A Beautiful Sunday

There's a wonderful family who lives in our neighborhood. They may be, perhaps, the best neighbors I've ever had. We've spent much time the past few years hanging out with them, in particular their children. They're from Palestine and, likely, by the time some read this post, they will have returned. Mr. N and I have had more than one conversation with them about staying here in the States, naturally not wanting to see any of them harmed by the horrendous acts taking place against their people.

Quite often, while speaking with them, I find myself staring intently into their large brown eyes and asking myself how on earth could any person with any amount of compassion look at them and ever think they're not as worthy as the people of Israel? I ask myself how anyone could ever, for one moment, justify harming them? These beautiful people with such kind hearts. No different, at the core, than any of us.

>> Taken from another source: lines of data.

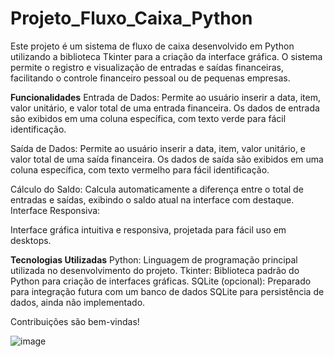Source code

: # Projeto_Fluxo_Caixa_Python

Este projeto é um sistema de fluxo de caixa desenvolvido em Python utilizando a biblioteca Tkinter para a criação da interface gráfica. O sistema permite o registro e visualização de entradas e saídas financeiras, facilitando o controle financeiro pessoal ou de pequenas empresas.

**Funcionalidades**
Entrada de Dados:
Permite ao usuário inserir a data, item, valor unitário, e valor total de uma entrada financeira.
Os dados de entrada são exibidos em uma coluna específica, com texto verde para fácil identificação.

Saída de Dados:
Permite ao usuário inserir a data, item, valor unitário, e valor total de uma saída financeira.
Os dados de saída são exibidos em uma coluna específica, com texto vermelho para fácil identificação.

Cálculo do Saldo:
Calcula automaticamente a diferença entre o total de entradas e saídas, exibindo o saldo atual na interface com destaque.
Interface Responsiva:

Interface gráfica intuitiva e responsiva, projetada para fácil uso em desktops.

**Tecnologias Utilizadas**
Python: Linguagem de programação principal utilizada no desenvolvimento do projeto.
Tkinter: Biblioteca padrão do Python para criação de interfaces gráficas.
SQLite (opcional): Preparado para integração futura com um banco de dados SQLite para persistência de dados, ainda não implementado.

Contribuições são bem-vindas!

![image](https://github.com/user-attachments/assets/0a987bfa-3245-44fa-8779-f2dc81e9c8e6)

Knowing them has not only enriched my heart, but my mind as well. Hearing first-hand from one who has lived the violence, lived with the rationing of food and water and virtually all other goods, lived with the military checkpoints, lived with having land taken has deeply moved me to care and know more about the history of these two nations. To know they don't have their own currency. To know it is not uncommon to stay close to home and to learn to dodge bullets. That one put me into one of those situations where I had to take a few moments to let it sink in. Imagine actually hearing gunfire and, at times, experiencing what it's like to have a bullet race by your head. It becomes a way of life. And I would be lying if I said I don't fear for their safety. I deeply fear for their safety. The thought of them returning, despite knowing their particular town is, for now, a safe area, is something that is weighing heavy on my heart.

While visiting with them today, I spoke a lot with the children. Having been here for the last three years, they have become very westernized. The girls spoke of their love of "Friends" (the television show). I've heard them say "oh my god!" and "no way!" when excited. The oldest son, who discovered last Fourth of July he loves pyrotechnics, is into some new game that we played today. Watching them, taking in all of that wonderful pure energy of childhood, in all of its refreshing splendor, I couldn't help but think to what they're returning to and wondering how long that innocence will last.

I'm not a mom, but I most definitely have that mama internal instinct. I want to tell them to be safe. I want to tell them to stay very close to home. I want to tell them how much I've grown to care about them and how scared I am for them. I want to hold them and weep and tell them I will be praying for them every day. I will be holding them close to my heart whenever I look at the Palestinian pin they gave me. I will remember all of the wonderful talks I have had with their oldest girl and the beautiful smile she always gave me, and how smart and aware she is for her age and how wonderfully kind. I will remember the sidewalk art the youngest girl and I did together and how she always taps me on the leg whenever she wants to talk. I will remember watching their oldest boy climb our apple tree (and all of the other trees in our neighborhood for that matter) and the look on his face when Mr. N showed him how to burn things with just the sun and a magnifying glass. I will remember trying Turkish coffee for the first time and being grateful I opted for juice after witnessing Mr. N, normally a daily coffee drinker, quite literally bounce off the walls after just two cups.

They're such angels. Such good people. So kind. Generous. From the start, opening up their home to us. I can't understand the consciousness of the person who could justify doing them harm. No religion or dogmatic set of beliefs is ever worth that. No political motive. No amount of money or power. There simply is no justification. They're just people who want to live their lives peacefully. That's what the majority of us want.

So then why oh why do the few continue to take away this right?

I could answer that, but then that would change the energy of this post and I don't want to do that. I want this post to be about this family and to express how much they have meant to me. Maybe I will make a copy of this and give it to them.

My only regret is that I didn't spend more time with them. Life continues to teach me such things. Let my heart fully take in each moment I have with people I care about. Absorb it all into every pore of my being and don't take any of it (or them) for granted.

1 comment:

Devin said...

When I was in Brussels Belg in 95 very briefly I met the nicest Palestinian family that ran a restaurant/tea/kind of emporium thing-they were incredibly nice people-I didn't realize there were only arabs in their when i walked in-and kinda did a double take as i know the us's reputation (and nothing is more obvious than an american travelling) but so glad i stayed -it was the only place i ate the 48 to 72 hours I was in that city-best to you as always!!